> [Exercise instructions]: The answer should match the entries that follow exactly, except that no image appears in it.

[Opening Dataset content section]

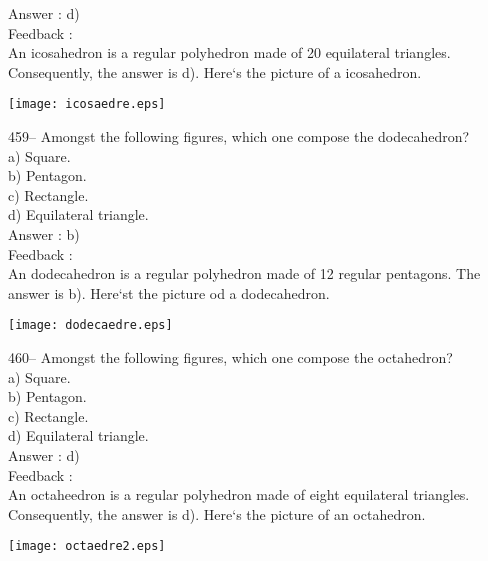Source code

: ﻿\documentclass[letterpaper, 12pt]{article}
\begin{document}
Answer : d)\\

Feedback : \\
An icosahedron  is a regular polyhedron made of 20 equilateral triangles.  Consequently, the answer is d).  
Here`s the picture of a icosahedron.\\
    \begin{center}
    \texttt{[image: icosaedre.eps]}
    \end{center}


459-- Amongst the following figures, which one compose the dodecahedron?\\
a) Square.\\
b) Pentagon.\\
c) Rectangle.\\
d) Equilateral triangle.\\

Answer : b)\\

Feedback : \\
An dodecahedron is a regular polyhedron made of 12 regular pentagons.  The answer is b).  Here`st the picture od a dodecahedron.\\
    \begin{center}
    \texttt{[image: dodecaedre.eps]}
    \end{center}


460-- Amongst the following figures, which one compose the octahedron?\\
a) Square.\\
b) Pentagon.\\
c) Rectangle.\\
d) Equilateral triangle.\\

Answer : d)\\

Feedback : \\
An octaheedron is a regular polyhedron made of eight equilateral triangles.  Consequently, the answer is d).  Here`s the picture of an octahedron.\\
    \begin{center}
    \texttt{[image: octaedre2.eps]}
    \end{center}
\end{document}

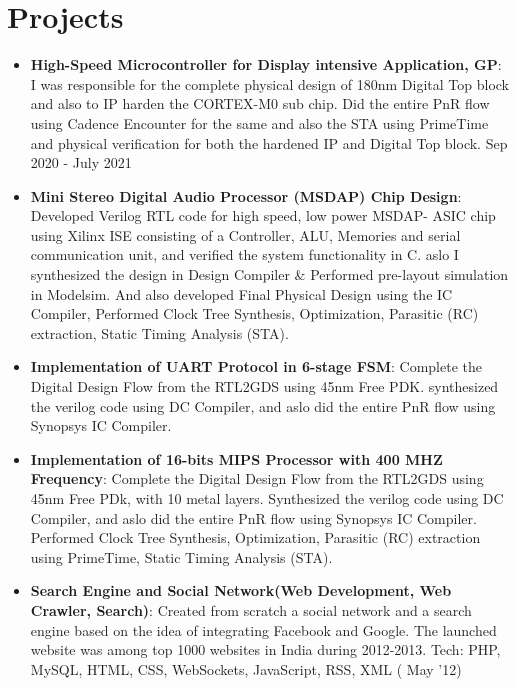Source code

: \documentclass[a4paper,20pt]{article}
\newcommand{\resumeItem}[2]{
  \item\small{
    \textbf{#1}{: #2 \vspace{-2pt}}
  }
}
\newcommand{\resumeSubItem}[2]{\resumeItem{#1}{#2}\vspace{-3pt}}
\newcommand{\resumeSubHeadingListStart}{\begin{itemize}[leftmargin=*]}
\newcommand{\resumeSubHeadingListEnd}{\end{itemize}}
\begin{document}
\vspace{-5pt}
\section{Projects}
\resumeSubHeadingListStart
\resumeSubItem{High-Speed Microcontroller for Display intensive Application, GP}{I was responsible for the complete physical design of 180nm Digital Top block and also to IP harden the CORTEX-M0 sub chip. Did the entire PnR flow using Cadence Encounter for the same and also the STA using PrimeTime and physical verification for both the hardened IP and Digital Top block.} \hspace{13cm} {Sep 2020 - July 2021}
\vspace{2pt}
\resumeSubItem{Mini Stereo Digital Audio Processor (MSDAP) Chip Design}{Developed Verilog RTL code for high speed, low power MSDAP- ASIC chip using Xilinx ISE consisting of a Controller, ALU, Memories and serial communication unit, and verified the system functionality in C. aslo I synthesized the design in Design Compiler \& Performed pre-layout simulation in Modelsim. And also developed Final Physical Design using the IC Compiler, Performed Clock Tree Synthesis, Optimization, Parasitic (RC) extraction, Static Timing Analysis (STA).} \hspace{7.3cm}{Jan 2021 - Mar2021}
\vspace{2pt}
\resumeSubItem{Implementation of UART Protocol in 6-stage FSM}{Complete the Digital Design Flow from the RTL2GDS using 45nm Free PDK. synthesized the verilog code using DC Compiler, and aslo did the entire PnR flow using Synopsys IC Compiler.}
\vspace{2pt}
\resumeSubItem{Implementation of 16-bits MIPS Processor with 400 MHZ Frequency}{Complete the Digital Design Flow from the RTL2GDS using 45nm Free PDk, with 10 metal layers. Synthesized the verilog code using DC Compiler, and aslo did the entire PnR flow using Synopsys IC Compiler. Performed Clock Tree Synthesis, Optimization, Parasitic (RC) extraction using PrimeTime, Static Timing Analysis (STA).} \hspace{7.8cm}{Jan 2021 - Mar2021}
\vspace{2pt}
\resumeSubItem{Search Engine and Social Network(Web Development, Web Crawler, Search)}{Created from scratch a social network and a search engine based on the idea of integrating Facebook and Google. The launched website was among top 1000 websites in India during 2012-2013. Tech: PHP, MySQL, HTML, CSS, WebSockets, JavaScript, RSS, XML ( May '12)}
\resumeSubHeadingListEnd
\vspace{-5pt}
\end{document}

[Closing Dataset content section]

> [Exercise output]:
Source code

: ﻿\documentclass[letterpaper, 12pt]{article}
\begin{document}
Answer : d)\\

Feedback : \\
An icosahedron  is a regular polyhedron made of 20 equilateral triangles.  Consequently, the answer is d).  
Here`s the picture of a icosahedron.\\
    \begin{center}
    \texttt{[image: icosaedre.eps]}
    \end{center}


459-- Amongst the following figures, which one compose the dodecahedron?\\
a) Square.\\
b) Pentagon.\\
c) Rectangle.\\
d) Equilateral triangle.\\

Answer : b)\\

Feedback : \\
An dodecahedron is a regular polyhedron made of 12 regular pentagons.  The answer is b).  Here`st the picture od a dodecahedron.\\
    \begin{center}
    \texttt{[image: dodecaedre.eps]}
    \end{center}


460-- Amongst the following figures, which one compose the octahedron?\\
a) Square.\\
b) Pentagon.\\
c) Rectangle.\\
d) Equilateral triangle.\\

Answer : d)\\

Feedback : \\
An octaheedron is a regular polyhedron made of eight equilateral triangles.  Consequently, the answer is d).  Here`s the picture of an octahedron.\\
    \begin{center}
    \texttt{[image: octaedre2.eps]}
    \end{center}
\end{document}

Source code

: \documentclass[a4paper,20pt]{article}
\newcommand{\resumeItem}[2]{
  \item\small{
    \textbf{#1}{: #2 \vspace{-2pt}}
  }
}
\newcommand{\resumeSubItem}[2]{\resumeItem{#1}{#2}\vspace{-3pt}}
\newcommand{\resumeSubHeadingListStart}{\begin{itemize}[leftmargin=*]}
\newcommand{\resumeSubHeadingListEnd}{\end{itemize}}
\begin{document}
\vspace{-5pt}
\section{Projects}
\resumeSubHeadingListStart
\resumeSubItem{High-Speed Microcontroller for Display intensive Application, GP}{I was responsible for the complete physical design of 180nm Digital Top block and also to IP harden the CORTEX-M0 sub chip. Did the entire PnR flow using Cadence Encounter for the same and also the STA using PrimeTime and physical verification for both the hardened IP and Digital Top block.} \hspace{13cm} {Sep 2020 - July 2021}
\vspace{2pt}
\resumeSubItem{Mini Stereo Digital Audio Processor (MSDAP) Chip Design}{Developed Verilog RTL code for high speed, low power MSDAP- ASIC chip using Xilinx ISE consisting of a Controller, ALU, Memories and serial communication unit, and verified the system functionality in C. aslo I synthesized the design in Design Compiler \& Performed pre-layout simulation in Modelsim. And also developed Final Physical Design using the IC Compiler, Performed Clock Tree Synthesis, Optimization, Parasitic (RC) extraction, Static Timing Analysis (STA).} \hspace{7.3cm}{Jan 2021 - Mar2021}
\vspace{2pt}
\resumeSubItem{Implementation of UART Protocol in 6-stage FSM}{Complete the Digital Design Flow from the RTL2GDS using 45nm Free PDK. synthesized the verilog code using DC Compiler, and aslo did the entire PnR flow using Synopsys IC Compiler.}
\vspace{2pt}
\resumeSubItem{Implementation of 16-bits MIPS Processor with 400 MHZ Frequency}{Complete the Digital Design Flow from the RTL2GDS using 45nm Free PDk, with 10 metal layers. Synthesized the verilog code using DC Compiler, and aslo did the entire PnR flow using Synopsys IC Compiler. Performed Clock Tree Synthesis, Optimization, Parasitic (RC) extraction using PrimeTime, Static Timing Analysis (STA).} \hspace{7.8cm}{Jan 2021 - Mar2021}
\vspace{2pt}
\resumeSubItem{Search Engine and Social Network(Web Development, Web Crawler, Search)}{Created from scratch a social network and a search engine based on the idea of integrating Facebook and Google. The launched website was among top 1000 websites in India during 2012-2013. Tech: PHP, MySQL, HTML, CSS, WebSockets, JavaScript, RSS, XML ( May '12)}
\resumeSubHeadingListEnd
\vspace{-5pt}
\end{document}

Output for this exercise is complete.